19. In the case relied on by the learned State Counsel the prosecution succeeded in proving two facts: (1) The offenders were skinning a cow, and (2) they were cutting flesh. It was held that a presumption could be raised u/s 114, Illustration (a) that they had slaughtered the cow. It will be of use to re-produce relevant observation from this case which reads as follows:

It can always happen that a few persons who had not aided in the slaughter of the cow may later on join, on their own or when approached by persons who had slaughtered the cow, in appropriating for their personal consumption flesh etc. of the slaughtered cattle and for that purpose cut the flesh into smaller pieces before removal to their houses. However, where fresh blood was flowing from the dead body, proving thereby that the cattle had been slaughtered very recently, persons present near the dead body and found cutting the flesh into pieces and skinning the dead body are likely to be those who had actually slaughtered it. Consequently, whether the Courts can presume the existence of facts u/s 114 of the Evidence Act or not shall depend upon the facts of an individual case.

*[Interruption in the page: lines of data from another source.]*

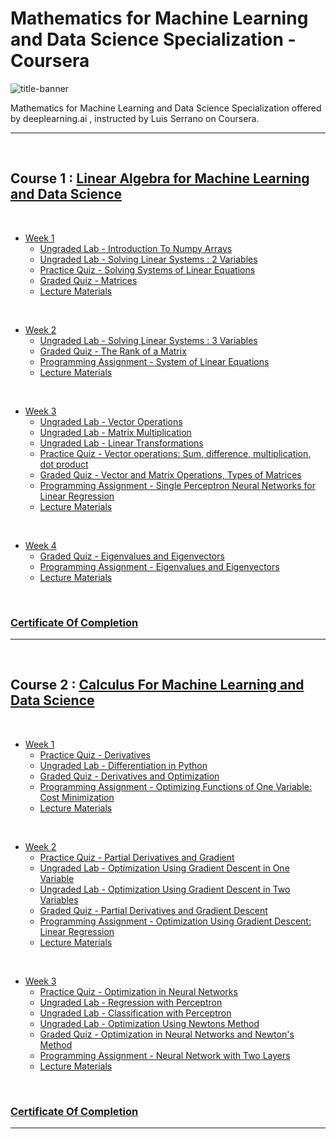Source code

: # Mathematics for Machine Learning and Data Science Specialization - Coursera

![title-banner](https://github.com/greyhatguy007/Mathematics-for-Machine-Learning-and-Data-Science-Specialization-Coursera/assets/77543865/42742826-89a3-41c4-aa6a-6d0f83b260b6)

Mathematics for Machine Learning and Data Science Specialization offered by deeplearning.ai , instructed by Luis Serrano on Coursera.

<hr/>

<br/>

## Course 1 : [Linear Algebra for Machine Learning and Data Science](https://www.coursera.org/learn/machine-learning-linear-algebra)

<br/>

- [Week 1](/C1/w1/)
  - [Ungraded Lab - Introduction To Numpy Arrays](/C1/w1/lab/C1_W1_Lab_1_introduction_to_numpy_arrays.ipynb)
  - [Ungraded Lab - Solving Linear Systems : 2 Variables](/C1/w1/lab/C1_W1_Lab_2_solving_linear_systems_2_variables.ipynb)
  - [Practice Quiz - Solving Systems of Linear Equations](/C1/w1/pq1/)
  - [Graded Quiz - Matrices](/C1/w1/q1/)
  - [Lecture Materials](/C1/w1/C1w1notes.pdf)

<br/>

- [Week 2](/C1/w2/)
  - [Ungraded Lab - Solving Linear Systems : 3 Variables](/C1/w2/C1w2_ungraded_lab.ipynb)
  - [Graded Quiz - The Rank of a Matrix](/C1/w2/q1/)
  - [Programming Assignment - System of Linear Equations](/C1/w2/C1w2_graded_lab/)
  - [Lecture Materials](/C1/w2/C1w2notes.pdf)

<br/>

- [Week 3](/C1/w3/)
  - [Ungraded Lab - Vector Operations](/C1/w3/lab/C1_W3_Lab_1_vector_operations.ipynb)
  - [Ungraded Lab - Matrix Multiplication](/C1/w3/lab/C1_W3_Lab_2_matrix_multiplication.ipynb)
  - [Ungraded Lab - Linear Transformations](/C1/w3/lab/C1_W3_Lab_3_linear_transformations.ipynb)
  - [Practice Quiz - Vector operations: Sum, difference, multiplication, dot product](/C1/w3/pq1)
  - [Graded Quiz - Vector and Matrix Operations, Types of Matrices](/C1/w3/q1/)
  - [Programming Assignment - Single Perceptron Neural Networks for Linear Regression](/C1/w3/C1w3_graded_lab/)
  - [Lecture Materials](/C1/w3/C1w3notes.pdf)

<br/>

- [Week 4](/C1/w4/)
  - [Graded Quiz - Eigenvalues and Eigenvectors](/C1/w4/q1/)
  - [Programming Assignment - Eigenvalues and Eigenvectors](/C1/w4/C1w4_graded_lab/)
  - [Lecture Materials](/C1/w4/C1w4notes.pdf)

<br/>

### [Certificate Of Completion](https://coursera.org/share/4dcac0c68e690f1947739cc62143dc78)

<hr/>

<br/>

## Course 2 : [Calculus For Machine Learning and Data Science](https://coursera.org/share/6018086ee45c295c1ac1dee14acaaf57)

<br/>

- [Week 1](/C2/w1/)
  - [Practice Quiz - Derivatives](/C2/w1/pq1/)
  - [Ungraded Lab - Differentiation in Python](/C2/w1/C2_W1_Lab_1_differentiation_in_python.ipynb)
  - [Graded Quiz - Derivatives and Optimization](/C2/w1/q1/)
  - [Programming Assignment - Optimizing Functions of One Variable: Cost Minimization](/C2/w1/C2w1_graded_lab/)
  - [Lecture Materials](/C2/w1/C2w1notes.pdf)

<br/>

- [Week 2](/C2/w2/)
  - [Practice Quiz - Partial Derivatives and Gradient](/C2/w2/pq1/)
  - [Ungraded Lab - Optimization Using Gradient Descent in One Variable](/C2/w2/lab/C2_W2_Lab_1_Optimization_Using_Gradient_Descent_in_One_Variable.ipynb)
  - [Ungraded Lab - Optimization Using Gradient Descent in Two Variables](/C2/w2/lab/C2_W2_Lab_2_Optimization_Using_Gradient_Descent_in_Two_Variables.ipynb)
  - [Graded Quiz - Partial Derivatives and Gradient Descent](/C2/w2/q1/)
  - [Programming Assignment - Optimization Using Gradient Descent: Linear Regression](/C2/w2/C2w2_graded_lab/)
  - [Lecture Materials](/C2/w2/C2w2notes.pdf)

<br/>

- [Week 3](/C2/w3/)
  - [Practice Quiz - Optimization in Neural Networks](/C2/w3/pq1/)
  - [Ungraded Lab - Regression with Perceptron](/C2/w3/lab/C2_W3_Lab_1_Regression_with_Perceptron.ipynb)
  - [Ungraded Lab - Classification with Perceptron](/C2/w3/lab/C2_W3_Lab_2_Classification_with_Perceptron.ipynb)
  - [Ungraded Lab - Optimization Using Newtons Method](/C2/w3/lab/C2_W3_Lab_3_Optimization_Using_Newtons_Method.ipynb)
  - [Graded Quiz - Optimization in Neural Networks and Newton's Method](/C2/w3/q1/)
  - [Programming Assignment - Neural Network with Two Layers](/C2/w3/C2w3_graded_lab/)
  - [Lecture Materials](/C2/w3/C2w3notes.pdf)

<br/>

### [Certificate Of Completion](https://coursera.org/share/58e90937c57874fd92b6f644b4c9e4bf)

<hr/>

<br/>
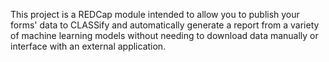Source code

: This project is a REDCap module intended to allow you to publish your forms' data to CLASSify and automatically generate a report from a variety of machine learning models without needing to download data manually or interface with an external application.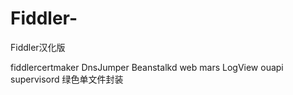 # Fiddler-
Fiddler汉化版

fiddlercertmaker
DnsJumper
Beanstalkd web
mars
LogView
ouapi
supervisord
绿色单文件封装
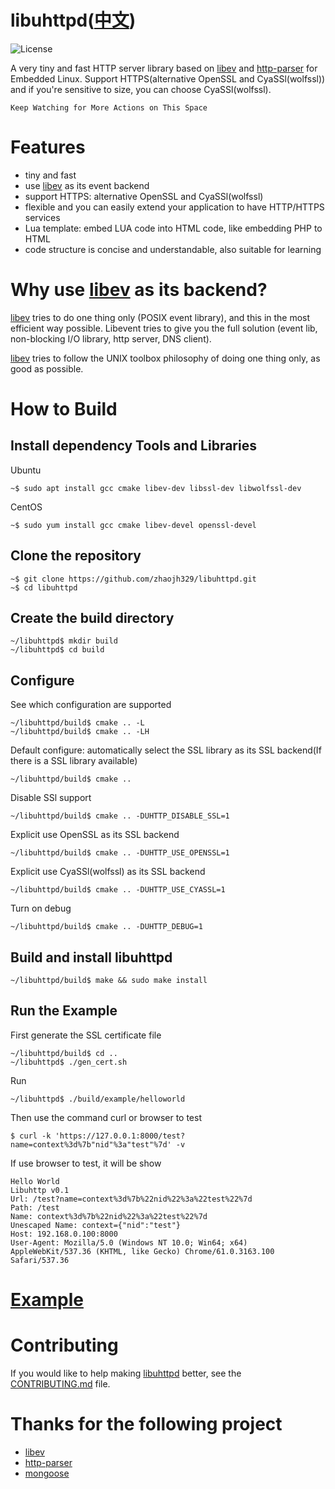 # libuhttpd([中文](https://github.com/zhaojh329/libuhttpd/blob/master/README_ZH.md))

![](https://img.shields.io/badge/license-GPLV3-brightgreen.svg?style=plastic "License")

[libev]: http://software.schmorp.de/pkg/libev.html
[http-parser]: https://github.com/nodejs/http-parser

A very tiny and fast HTTP server library based on [libev] and [http-parser] for Embedded Linux.
Support HTTPS(alternative OpenSSL and CyaSSl(wolfssl)) and if you're sensitive to size,
you can choose CyaSSl(wolfssl).

`Keep Watching for More Actions on This Space`

# Features
* tiny and fast
* use [libev] as its event backend
* support HTTPS: alternative OpenSSL and CyaSSl(wolfssl)
* flexible and you can easily extend your application to have HTTP/HTTPS services
* Lua template: embed LUA code into HTML code, like embedding PHP to HTML
* code structure is concise and understandable, also suitable for learning

# Why use [libev] as its backend?
[libev] tries to do one thing only (POSIX event library), and this in the most efficient way possible.
Libevent tries to give you the full solution (event lib, non-blocking I/O library, http server, DNS client).

[libev] tries to follow the UNIX toolbox philosophy of doing one thing only, as good as possible.

# How to Build
## Install dependency Tools and Libraries
Ubuntu

	~$ sudo apt install gcc cmake libev-dev libssl-dev libwolfssl-dev

CentOS

	~$ sudo yum install gcc cmake libev-devel openssl-devel

## Clone the repository

	~$ git clone https://github.com/zhaojh329/libuhttpd.git
	~$ cd libuhttpd

## Create the build directory

	~/libuhttpd$ mkdir build
	~/libuhttpd$ cd build

## Configure
See which configuration are supported

	~/libuhttpd/build$ cmake .. -L
	~/libuhttpd/build$ cmake .. -LH

Default configure: automatically select the SSL library as its SSL backend(If there is a SSL library available)

	~/libuhttpd/build$ cmake ..

Disable SSl support

	~/libuhttpd/build$ cmake .. -DUHTTP_DISABLE_SSL=1

Explicit use OpenSSL as its SSL backend

	~/libuhttpd/build$ cmake .. -DUHTTP_USE_OPENSSL=1

Explicit use CyaSSl(wolfssl) as its SSL backend

	~/libuhttpd/build$ cmake .. -DUHTTP_USE_CYASSL=1

Turn on debug

	~/libuhttpd/build$ cmake .. -DUHTTP_DEBUG=1
	
## Build and install libuhttpd

    ~/libuhttpd/build$ make && sudo make install
	
## Run the Example
First generate the SSL certificate file

	~/libuhttpd/build$ cd ..
	~/libuhttpd$ ./gen_cert.sh
	
Run

	~/libuhttpd$ ./build/example/helloworld
	
Then use the command curl or browser to test

	$ curl -k 'https://127.0.0.1:8000/test?name=context%3d%7b"nid"%3a"test"%7d' -v

If use browser to test, it will be show

	Hello World
	Libuhttp v0.1
	Url: /test?name=context%3d%7b%22nid%22%3a%22test%22%7d
	Path: /test
	Name: context%3d%7b%22nid%22%3a%22test%22%7d
	Unescaped Name: context={"nid":"test"}
	Host: 192.168.0.100:8000
	User-Agent: Mozilla/5.0 (Windows NT 10.0; Win64; x64) AppleWebKit/537.36 (KHTML, like Gecko) Chrome/61.0.3163.100 Safari/537.36
	
# [Example](https://github.com/zhaojh329/libuhttpd/blob/master/example/helloworld.c)

# Contributing
If you would like to help making [libuhttpd](https://github.com/zhaojh329/libuhttpd) better,
see the [CONTRIBUTING.md](https://github.com/zhaojh329/libuhttpd/blob/master/CONTRIBUTING.md) file.

# Thanks for the following project
* [libev]
* [http-parser]
* [mongoose](https://github.com/cesanta/mongoose)
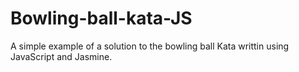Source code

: # Bowling-ball-kata-JS

A simple example of a solution to the bowling ball Kata writtin using JavaScript and Jasmine.
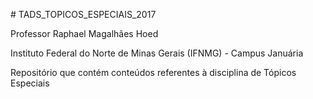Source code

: ﻿﻿# TADS_TOPICOS_ESPECIAIS_2017

Professor Raphael Magalhães Hoed

Instituto Federal do Norte de Minas Gerais (IFNMG) - Campus Januária

Repositório que contém conteúdos referentes à disciplina de Tópicos Especiais

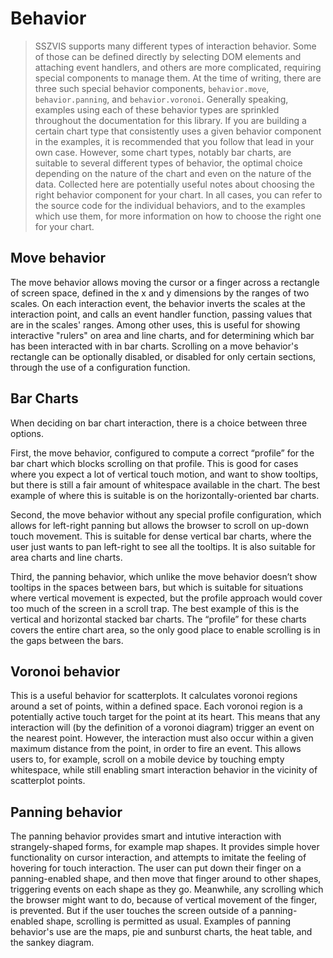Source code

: # Behavior

> SSZVIS supports many different types of interaction behavior. Some of those can be defined directly by selecting DOM elements and attaching event handlers, and others are more complicated, requiring special components to manage them. At the time of writing, there are three such special behavior components, `behavior.move`, `behavior.panning`, and `behavior.voronoi`. Generally speaking, examples using each of these behavior types are sprinkled throughout the documentation for this library. If you are building a certain chart type that consistently uses a given behavior component in the examples, it is recommended that you follow that lead in your own case. However, some chart types, notably bar charts, are suitable to several different types of behavior, the optimal choice depending on the nature of the chart and even on the nature of the data. Collected here are potentially useful notes about choosing the right behavior component for your chart. In all cases, you can refer to the source code for the individual behaviors, and to the examples which use them, for more information on how to choose the right one for your chart.

## Move behavior

The move behavior allows moving the cursor or a finger across a rectangle of screen space, defined in the x and y dimensions by the ranges of two scales. On each interaction event, the behavior inverts the scales at the interaction point, and calls an event handler function, passing values that are in the scales' ranges. Among other uses, this is useful for showing interactive "rulers" on area and line charts, and for determining which bar has been interacted with in bar charts. Scrolling on a move behavior's rectangle can be optionally disabled, or disabled for only certain sections, through the use of a configuration function.

## Bar Charts

When deciding on bar chart interaction, there is a choice between three options.

First, the move behavior, configured to compute a correct “profile” for the bar chart which blocks scrolling on that profile. This is good for cases where you expect a lot of vertical touch motion, and want to show tooltips, but there is still a fair amount of whitespace available in the chart. The best example of where this is suitable is on the horizontally-oriented bar charts.

Second, the move behavior without any special profile configuration, which allows for left-right panning but allows the browser to scroll on up-down touch movement. This is suitable for dense vertical bar charts, where the user just wants to pan left-right to see all the tooltips. It is also suitable for area charts and line charts.

Third, the panning behavior, which unlike the move behavior doesn’t show tooltips in the spaces between bars, but which is suitable for situations where vertical movement is expected, but the profile approach would cover too much of the screen in a scroll trap. The best example of this is the vertical and horizontal stacked bar charts. The “profile” for these charts covers the entire chart area, so the only good place to enable scrolling is in the gaps between the bars.

## Voronoi behavior

This is a useful behavior for scatterplots. It calculates voronoi regions around a set of points, within a defined space. Each voronoi region is a potentially active touch target for the point at its heart. This means that any interaction will (by the definition of a voronoi diagram) trigger an event on the nearest point. However, the interaction must also occur within a given maximum distance from the point, in order to fire an event. This allows users to, for example, scroll on a mobile device by touching empty whitespace, while still enabling smart interaction behavior in the vicinity of scatterplot points.

## Panning behavior

The panning behavior provides smart and intutive interaction with strangely-shaped forms, for example map shapes. It provides simple hover functionality on cursor interaction, and attempts to imitate the feeling of hovering for touch interaction. The user can put down their finger on a panning-enabled shape, and then move that finger around to other shapes, triggering events on each shape as they go. Meanwhile, any scrolling which the browser might want to do, because of vertical movement of the finger, is prevented. But if the user touches the screen outside of a panning-enabled shape, scrolling is permitted as usual. Examples of panning behavior's use are the maps, pie and sunburst charts, the heat table, and the sankey diagram.
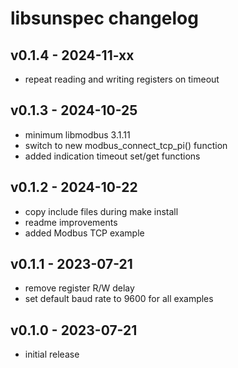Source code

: # libsunspec changelog

## v0.1.4 - 2024-11-xx
* repeat reading and writing registers on timeout

## v0.1.3 - 2024-10-25
* minimum libmodbus 3.1.11
* switch to new modbus_connect_tcp_pi() function
* added indication timeout set/get functions

## v0.1.2 - 2024-10-22
* copy include files during make install
* readme improvements
* added Modbus TCP example

## v0.1.1 - 2023-07-21
* remove register R/W delay
* set default baud rate to 9600 for all examples

## v0.1.0 - 2023-07-21
* initial release
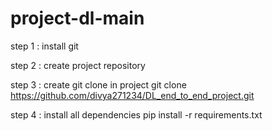 # project-dl-main

step 1 : install git

step 2 : create project repository

step 3 : create git clone in project
git clone https://github.com/divya271234/DL_end_to_end_project.git 

step 4 : install all dependencies 
pip install -r requirements.txt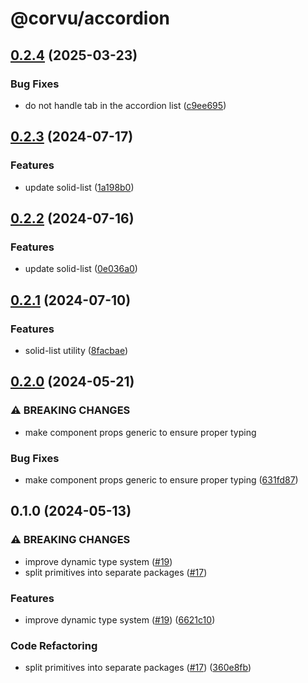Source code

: # @corvu/accordion

## [0.2.4](https://github.com/corvudev/corvu/compare/@corvu/accordion@0.2.3...@corvu/accordion@0.2.4) (2025-03-23)


### Bug Fixes

* do not handle tab in the accordion list ([c9ee695](https://github.com/corvudev/corvu/commit/c9ee695001a844ead04afc10a9cc039e17ec5235))

## [0.2.3](https://github.com/corvudev/corvu/compare/@corvu/accordion@0.2.2...@corvu/accordion@0.2.3) (2024-07-17)


### Features

* update solid-list ([1a198b0](https://github.com/corvudev/corvu/commit/1a198b0fc3fd15697ff41d82d96a4d039046710c))

## [0.2.2](https://github.com/corvudev/corvu/compare/@corvu/accordion@0.2.1...@corvu/accordion@0.2.2) (2024-07-16)


### Features

* update solid-list ([0e036a0](https://github.com/corvudev/corvu/commit/0e036a0412a9065a738a878d362a3820b34ee3a8))

## [0.2.1](https://github.com/corvudev/corvu/compare/@corvu/accordion@0.2.0...@corvu/accordion@0.2.1) (2024-07-10)


### Features

* solid-list utility ([8facbae](https://github.com/corvudev/corvu/commit/8facbae5b58381e0d595223568a6ed2c7504aee1))

## [0.2.0](https://github.com/corvudev/corvu/compare/@corvu/accordion@0.1.0...@corvu/accordion@0.2.0) (2024-05-21)


### ⚠ BREAKING CHANGES

* make component props generic to ensure proper typing

### Bug Fixes

* make component props generic to ensure proper typing ([631fd87](https://github.com/corvudev/corvu/commit/631fd87b7175663404a569b793bc9a474eb6a2f0))

## 0.1.0 (2024-05-13)


### ⚠ BREAKING CHANGES

* improve dynamic type system ([#19](https://github.com/corvudev/corvu/issues/19))
* split primitives into separate packages ([#17](https://github.com/corvudev/corvu/issues/17))

### Features

* improve dynamic type system ([#19](https://github.com/corvudev/corvu/issues/19)) ([6621c10](https://github.com/corvudev/corvu/commit/6621c10abb4d6c740c6f489502bd9a6e4d4a2fa2))


### Code Refactoring

* split primitives into separate packages ([#17](https://github.com/corvudev/corvu/issues/17)) ([360e8fb](https://github.com/corvudev/corvu/commit/360e8fb040c54ebd542dc244a5e10a7784e4388b))
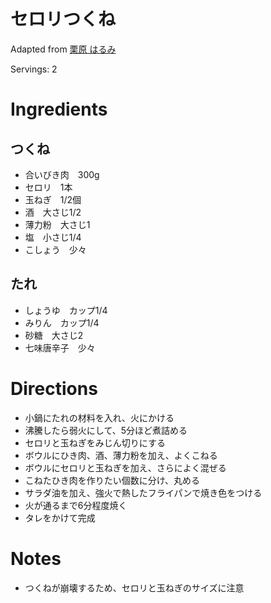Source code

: 
# セロリつくね

Adapted from [栗原 はるみ](https://www.kyounoryouri.jp/recipe/21306_%E3%82%BB%E3%83%AD%E3%83%AA%E3%81%A4%E3%81%8F%E3%81%AD.html)

Servings: 2

# Ingredients
## つくね
- 合いびき肉　300g
- セロリ　1本
- 玉ねぎ　1/2個
- 酒　大さじ1/2
- 薄力粉　大さじ1
- 塩　小さじ1/4
- こしょう　少々
## たれ
- しょうゆ　カップ1/4
- みりん　カップ1/4
- 砂糖　大さじ2
- 七味唐辛子　少々
# Directions
- 小鍋にたれの材料を入れ、火にかける
- 沸騰したら弱火にして、5分ほど煮詰める
- セロリと玉ねぎをみじん切りにする
- ボウルにひき肉、酒、薄力粉を加え、よくこねる
- ボウルにセロリと玉ねぎを加え、さらによく混ぜる
- こねたひき肉を作りたい個数に分け、丸める
- サラダ油を加え、強火で熱したフライパンで焼き色をつける
- 火が通るまで6分程度焼く
- タレをかけて完成

# Notes
- つくねが崩壊するため、セロリと玉ねぎのサイズに注意
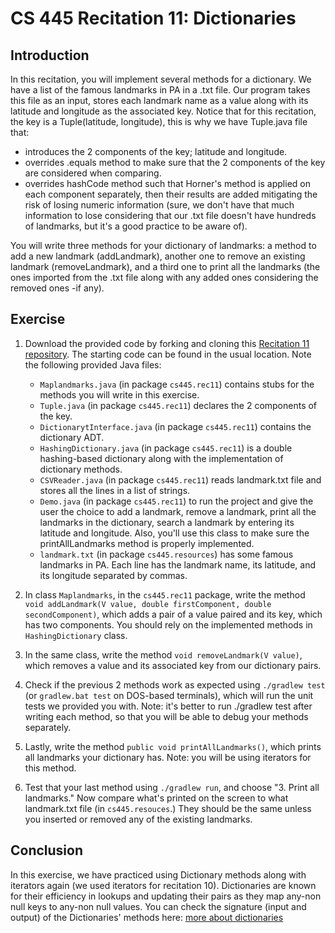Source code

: # CS 445 Recitation 11: Dictionaries

## Introduction

In this recitation, you will implement several methods for a dictionary. We have a list of the famous landmarks in PA in a .txt file. Our program takes this file as an input, stores each landmark name as a value along with its latitude and longitude as the associated key. Notice that for this recitation, the key is a Tuple(latitude, longitude), this is why we have Tuple.java file that:

   - introduces the 2 components of the key; latitude and longitude.
   - overrides .equals method to make sure that the 2 components of the key are considered when comparing.
   - overrides hashCode method such that Horner's method is applied on each component separately, then their results are added mitigating the risk of losing numeric information (sure, we don't have that much information to lose considering that our .txt file doesn't have hundreds of landmarks, but it's a good practice to be aware of).

You will write three methods for your dictionary of landmarks: a method to add a new landmark (addLandmark), another one to remove an existing landmark (removeLandmark), and a third one to print all the landmarks (the ones imported from the .txt file along with any added ones considering the removed ones -if any).

## Exercise

1. Download the provided code by forking and cloning this [Recitation 11
repository](https://github.com/2217-cs445/cs445-rec11). The starting code can be
found in the usual location. Note the following provided Java files:

   - `Maplandmarks.java` (in package `cs445.rec11`) contains stubs for the
     methods you will write in this exercise. 
   - `Tuple.java` (in package `cs445.rec11`) declares the 2 components of the key.
   - `DictionarytInterface.java` (in package `cs445.rec11`) contains the dictionary ADT.
   - `HashingDictionary.java` (in package `cs445.rec11`) is a double hashing-based dictionary along with the implementation of dictionary methods.
   - `CSVReader.java` (in package `cs445.rec11`) reads landmark.txt file and stores all the lines in a list of strings.
   - `Demo.java` (in package `cs445.rec11`) to run the project and give the user the choice to add a landmark, remove a landmark, print all the landmarks in the dictionary, search a landmark by entering its latitude and longitude. Also, you'll use this class to make sure the printAllLandmarks method is properly implemented. 
   - `landmark.txt` (in package `cs445.resources`) has some famous landmarks in PA. Each line has the landmark name, its latitude, and its longitude separated by commas. 

2. In class `Maplandmarks`, in the `cs445.rec11` package, write the method `void addLandmark(V value, double firstComponent, double secondComponent)`, which adds a pair of a value paired and its key, which has two components. You should rely on the implemented methods in `HashingDictionary` class.

3. In the same class, write the method `void removeLandmark(V value)`, which removes a value and its associated key from our dictionary pairs. 

4. Check if the previous 2 methods work as expected using `./gradlew test` (or `gradlew.bat test` on DOS-based terminals), which will run
the unit tests we provided you with. Note: it's better to run ./gradlew test after writing each method, so that you will be able to debug your methods separately. 

5. Lastly, write the method `public void printAllLandmarks()`, which prints all
landmarks your dictionary has. Note: you will be using iterators for this method. 

6. Test that your last method using `./gradlew run`, and choose "3. Print all landmarks." Now compare what's printed on the screen to what landmark.txt file (in `cs445.resouces`.) They should be the same unless you inserted or removed any of the existing landmarks. 

## Conclusion

In this exercise, we have practiced using Dictionary methods along with iterators again (we used iterators for recitation 10). Dictionaries are known for their efficiency in lookups and updating their pairs as they map any-non null keys to any-non null values. You
can check the signature (input and output) of the Dictionaries' methods here: [more about
dictionaries](https://docs.oracle.com/javase/7/docs/api/java/util/Dictionary.html)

20. In the present case there is no evidence that blood was flowing from the flesh which the Respondents were cutting into pieces. As said above there is no evidence on behalf of the prosecution with regard to the time of the actual slaughter of the cows. The evidence in the case is that the skins and horns of the two cows and 4 mounds of flesh in a gunny bag were lying aside. In these circumstances it cannot be presumed that the Respondents were the persons who had actually slaughtered the two cows. The learned Counsel for the State next urged that the statement of Abdul Shakoor, who was a co. accused could be read against the Respondents u/s 30 of the Indian Evidence Act. This Section lays down that when more persons than one are being tried jointly for the same offence, and a confession made by one of such persons affecting himself and some other of such persons is proved, the Court may take into consideration such confession as against such other person as well as against the persons who makes such confession.

21. In the present case Abdul Shakoor was tried along with the Respondents. But on 29-9-1973 he admitted his guilt and was immediately convicted. It means that the case against Abdul Shakoor ended on that day. The case against the Respondents ended in or about March 1974. The Respondents were examined u/s 342 Code of Criminal Procedure on 2-3-1974. If the prosecution wanted to take advantage of the statement of Abdul Shakoor the prosecution should have relied on it and the trial magistrate should have put the statement of Abdul Shakoor to the Respondents u/s 342 Code of Criminal Procedure. But the magistrate did not question the Respondents in respect of the confession made by Abdul Shakoor. Therefore, the Respondents have been prejudiced in the trial and as such the confession of Abdul Shakoor, in the circumstances of the case, cannot be read against the Respondents.

22. The result of the above discussion is that the order of acquittal cannot be reversed despite the fact that the magistrate did not assign any good reason for acquitting the Respondents.

23. Appeal is, therefore, dismissed.